Peter Sayer
Executive Editor, News

IDC: Pace of enterprise applications sales will increase next year

News Analysis
Aug 07, 20235 mins
CIOCloud ManagementEnterprise Applications

Forecasts show that enterprise applications sales will grow at 9.6% annually, reaching $483 billion in 2027.

Executive
Credit: iStock/gorodenkoff

IDC forecasts the growth rate of enterprise applications software sales will pick up in 2024, and remain steady through 2027, despite a dip this year as a result of CIOs continuing to pull back on spending due to economic headwinds.

Software sales grew 9.8% last year to $306 million, according to a new IDC study, “Worldwide Enterprise Applications Software Forecast 2023-2027: Digital Era Brings Opportunity.” It expects that growth rate to dip to 8.5% this year, before picking up again in 2024 and averaging 9.6% through 2027.

The top risk factors influencing CIOs spending decisions are inflation, labor shortages, and recession, the study’s author, Mickey North Rizza, told CIO.com. “While enterprise applications are still investment areas, organizations have reduced some spending as they adjust to these macroeconomic headwinds,” she said.

Cloud is taking an ever-larger proportion of IT departments’ budgets, and the picture is no different here. Sales of public cloud enterprise applications software had already overtaken on-premises, hosted, and private-cloud sales by 2022, representing 51.4% of a market worth $306 billion, the study said. That swing will only accelerate in the years to come, with public cloud software sales accounting for 67.5% of a projected $483 billion enterprise applications software spend in 2027, according to the study.

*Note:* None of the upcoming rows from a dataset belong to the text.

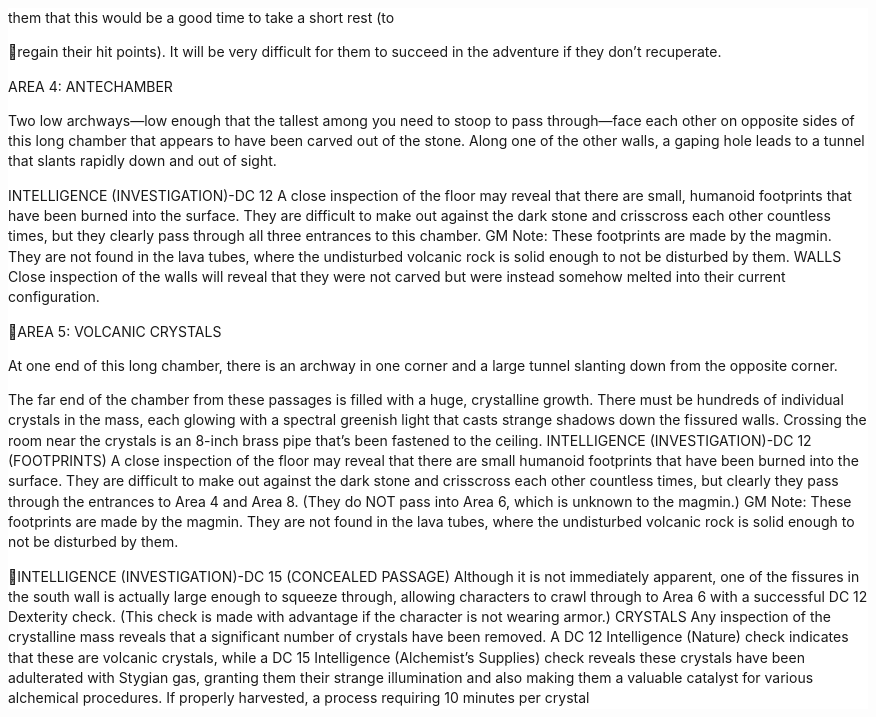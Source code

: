 them that this would be a good time to take a short rest (to

regain their hit points). It will be very difficult for them to
succeed in the adventure if they don’t recuperate.

AREA 4: ANTECHAMBER

Two low archways—low enough that the tallest among you need to
stoop to pass through—face each other on opposite sides of this long
chamber that appears to have been carved out of the stone. Along
one of the other walls, a gaping hole leads to a tunnel that slants
rapidly down and out of sight.

INTELLIGENCE (INVESTIGATION)-DC 12
A close inspection of the floor may reveal that there are small,
humanoid footprints that have been burned into the surface. They
are difficult to make out against the dark stone and crisscross each
other countless times, but they clearly pass through all three
entrances to this chamber.
GM Note: These footprints are made by the magmin. They are not
found in the lava tubes, where the undisturbed volcanic rock is
solid enough to not be disturbed by them.
WALLS
Close inspection of the walls will reveal that they were not carved
but were instead somehow melted into their current configuration.

AREA 5: VOLCANIC CRYSTALS

At one end of this long chamber, there is an archway in one corner
and a large tunnel slanting down from the opposite corner.

The far end of the chamber from these passages is filled with a
huge, crystalline growth. There must be hundreds of individual
crystals in the mass, each glowing with a spectral greenish light that
casts strange shadows down the fissured walls.
Crossing the room near the crystals is an 8-inch brass pipe that’s
been fastened to the ceiling.
INTELLIGENCE (INVESTIGATION)-DC 12 (FOOTPRINTS)
A close inspection of the floor may reveal that there are small
humanoid footprints that have been burned into the surface. They
are difficult to make out against the dark stone and crisscross each
other countless times, but clearly they pass through the entrances to
Area 4 and Area 8. (They do NOT pass into Area 6, which is
unknown to the magmin.)
GM Note: These footprints are made by the magmin. They are not
found in the lava tubes, where the undisturbed volcanic rock is
solid enough to not be disturbed by them.

INTELLIGENCE
(INVESTIGATION)-DC
15
(CONCEALED
PASSAGE)
Although it is not immediately apparent, one of the fissures in the
south wall is actually large enough to squeeze through, allowing
characters to crawl through to Area 6 with a successful DC 12
Dexterity check. (This check is made with advantage if the character
is not wearing armor.)
CRYSTALS
Any inspection of the crystalline mass reveals that a significant
number of crystals have been removed. A DC 12 Intelligence
(Nature) check indicates that these are volcanic crystals, while a DC
15 Intelligence (Alchemist’s Supplies) check reveals these crystals
have been adulterated with Stygian gas, granting them their strange
illumination and also making them a valuable catalyst for various
alchemical procedures.
If properly harvested, a process requiring 10 minutes per crystal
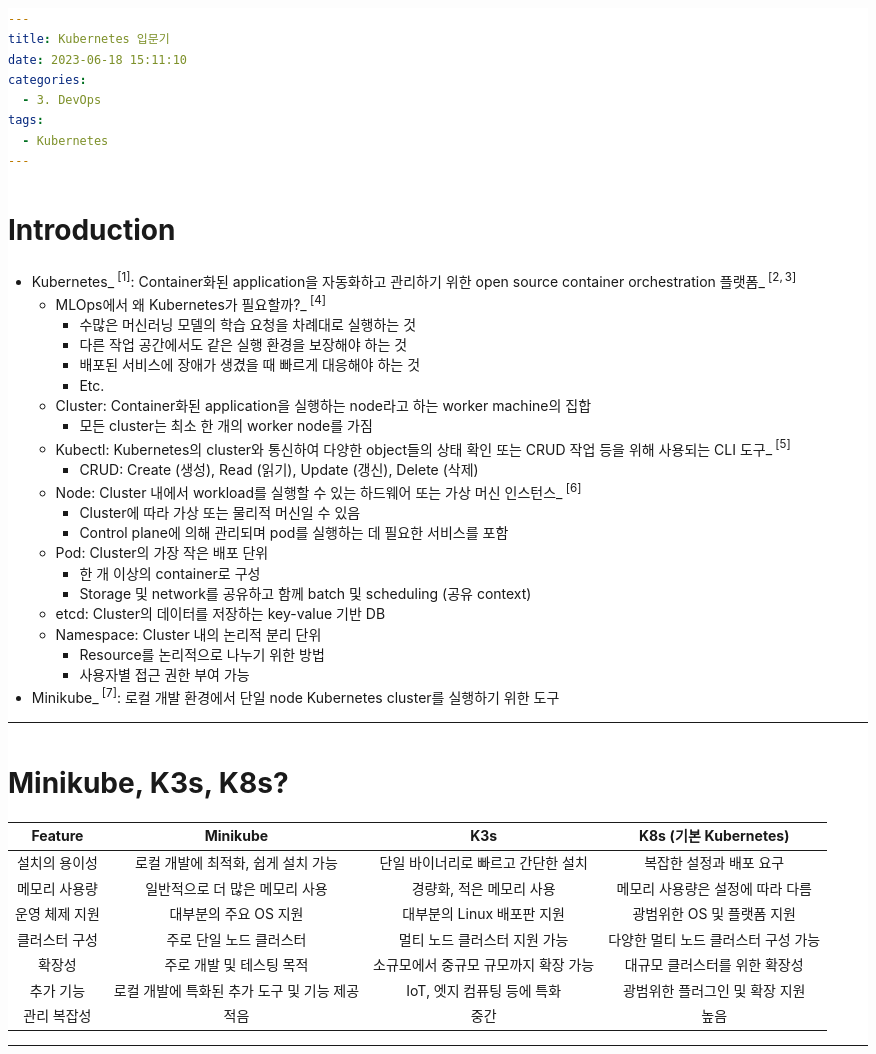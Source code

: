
 ```yaml
---
title: Kubernetes 입문기
date: 2023-06-18 15:11:10
categories:
  - 3. DevOps
tags:
  - Kubernetes
---
```


# Introduction

- Kubernetes$\_{^{\ [1]}}$: Container화된 application을 자동화하고 관리하기 위한 open source container orchestration 플랫폼$\_{^{\ [2,3]}}$
  - MLOps에서 왜 Kubernetes가 필요할까?$\_{^{\ [4]}}$
    - 수많은 머신러닝 모델의 학습 요청을 차례대로 실행하는 것
    - 다른 작업 공간에서도 같은 실행 환경을 보장해야 하는 것
    - 배포된 서비스에 장애가 생겼을 때 빠르게 대응해야 하는 것
    - Etc.
  - Cluster: Container화된 application을 실행하는 node라고 하는 worker machine의 집합
    - 모든 cluster는 최소 한 개의 worker node를 가짐
  - Kubectl: Kubernetes의 cluster와 통신하여 다양한 object들의 상태 확인 또는 CRUD 작업 등을 위해 사용되는 CLI 도구$\_{^{\ [5]}}$
    - CRUD: Create (생성), Read (읽기), Update (갱신), Delete (삭제)
  - Node: Cluster 내에서 workload를 실행할 수 있는 하드웨어 또는 가상 머신 인스턴스$\_{^{\ [6]}}$
    - Cluster에 따라 가상 또는 물리적 머신일 수 있음
    - Control plane에 의해 관리되며 pod를 실행하는 데 필요한 서비스를 포함
  - Pod: Cluster의 가장 작은 배포 단위
    - 한 개 이상의 container로 구성
    - Storage 및 network를 공유하고 함께 batch 및 scheduling (공유 context)
  - etcd: Cluster의 데이터를 저장하는 key-value 기반 DB
  - Namespace: Cluster 내의 논리적 분리 단위
    - Resource를 논리적으로 나누기 위한 방법
    - 사용자별 접근 권한 부여 가능
- Minikube$\_{^{\ [7]}}$: 로컬 개발 환경에서 단일 node Kubernetes cluster를 실행하기 위한 도구



---

# Minikube, K3s, K8s?

|    Feature     |                 Minikube                  |                 K3s                  |        K8s (기본 Kubernetes)        |
| :------------: | :---------------------------------------: | :----------------------------------: | :---------------------------------: |
| 설치의 용이성  |    로컬 개발에 최적화, 쉽게 설치 가능     |  단일 바이너리로 빠르고 간단한 설치  |       복잡한 설정과 배포 요구       |
| 메모리 사용량  |      일반적으로 더 많은 메모리 사용       |       경량화, 적은 메모리 사용       |  메모리 사용량은 설정에 따라 다름   |
| 운영 체제 지원 |           대부분의 주요 OS 지원           |      대부분의 Linux 배포판 지원      |     광범위한 OS 및 플랫폼 지원      |
| 클러스터 구성  |          주로 단일 노드 클러스터          |     멀티 노드 클러스터 지원 가능     | 다양한 멀티 노드 클러스터 구성 가능 |
|     확장성     |         주로 개발 및 테스팅 목적          | 소규모에서 중규모 규모까지 확장 가능 |    대규모 클러스터를 위한 확장성    |
|   추가 기능    | 로컬 개발에 특화된 추가 도구 및 기능 제공 |      IoT, 엣지 컴퓨팅 등에 특화      |   광범위한 플러그인 및 확장 지원    |
|  관리 복잡성   |                   적음                    |                 중간                 |                높음                 |

---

That means public cloud software spending will soar, with a compound annual growth rate of 15.7% through 2027, while spending on software running on-premises and elsewhere will stagnate, growing only 1.1% annually, IDC predicts.

“On-premises is still there and hasn’t gone away, however cloud is being used by all sizes of business,” Rizza said. “This will continue as organizations start to recognize the benefits of public cloud in the digital world.”

IDC’s definition of enterprise applications software spend encompasses ERP, CRM, and supply chain management applications common to many industries, as well as commercial (not custom) industry-specific engineering and production applications.

It’s a diverse market with a long tail, according to another IDC study, from 2022, which found just 30.8% of spend went to the top 10 enterprise applications software vendors: SAP, Salesforce, Oracle, Microsoft, Intuit, Workday, Constellation Software, Siemens, Dassault Systèmes, and Autodesk.

Software spend includes annual license renewals and ongoing support, whether bundled or charged separately, but excludes additional fees for training, consulting, or systems integration.

Rising support costs

Support costs, like many other labor-related costs, are rising. Just last week, SAP announced it will increase support costs for its on-premises applications by as much as 5% in 2024, and will only include new innovations such as AI in the public cloud versions of its software, which are also seeing steady price rises.

Rizza said such moves are included in IDC’s projections.

“While some vendors are increasing pricing, most are increasing it either for on-premises support or addition of innovation, like AI,” she said.

Whether new features such as AI should cost extra is a divisive topic. In another recent piece of research, IDC found that 26.7% of enterprises are willing to pay more for machine learning and AI functionality in their enterprise software, while 24% expect it to be included in the product price. That study found software buyers seek trusted brands, value for money, ease of integration, a good user experience, and ease of implementation.

Rizza stresses the importance for CIOs of aligning software spend with an enterprise’s overall strategy, and not just IT needs, to get the most out of their budgets. Decisions about whether to put new applications in the cloud, or move existing ones there, will depend on how advanced the enterprise is in other areas. IT leaders, she said, should ask themselves, “How does that align as the business either finishes transformation into a digital business or runs a digital business?”

When it comes to expanding software spend beyond inflation, CIOs will need to consider what new capabilities will be on their shopping list. “AI, for certain,” said Rizza—but that then raises another question for her: “Do you do it internally, yourself, or do you partner with the vendors to bring more, faster?”

If software vendors are reading Rizza’s study, they’ll fall over themselves to build out those AI tools themselves.

In the study, she offers 10 pieces of advice to vendors, including build a generative AI narrative, build modular or composable applications, which allow enterprises to tailor their own solutions from otherwise commoditized software stacks, and incorporate best-of-breed microservices that better meet their needs.

“The composable world is another way for vendors to make money, as is modularity,” Rizza said, adding that both bring benefits to the enterprise.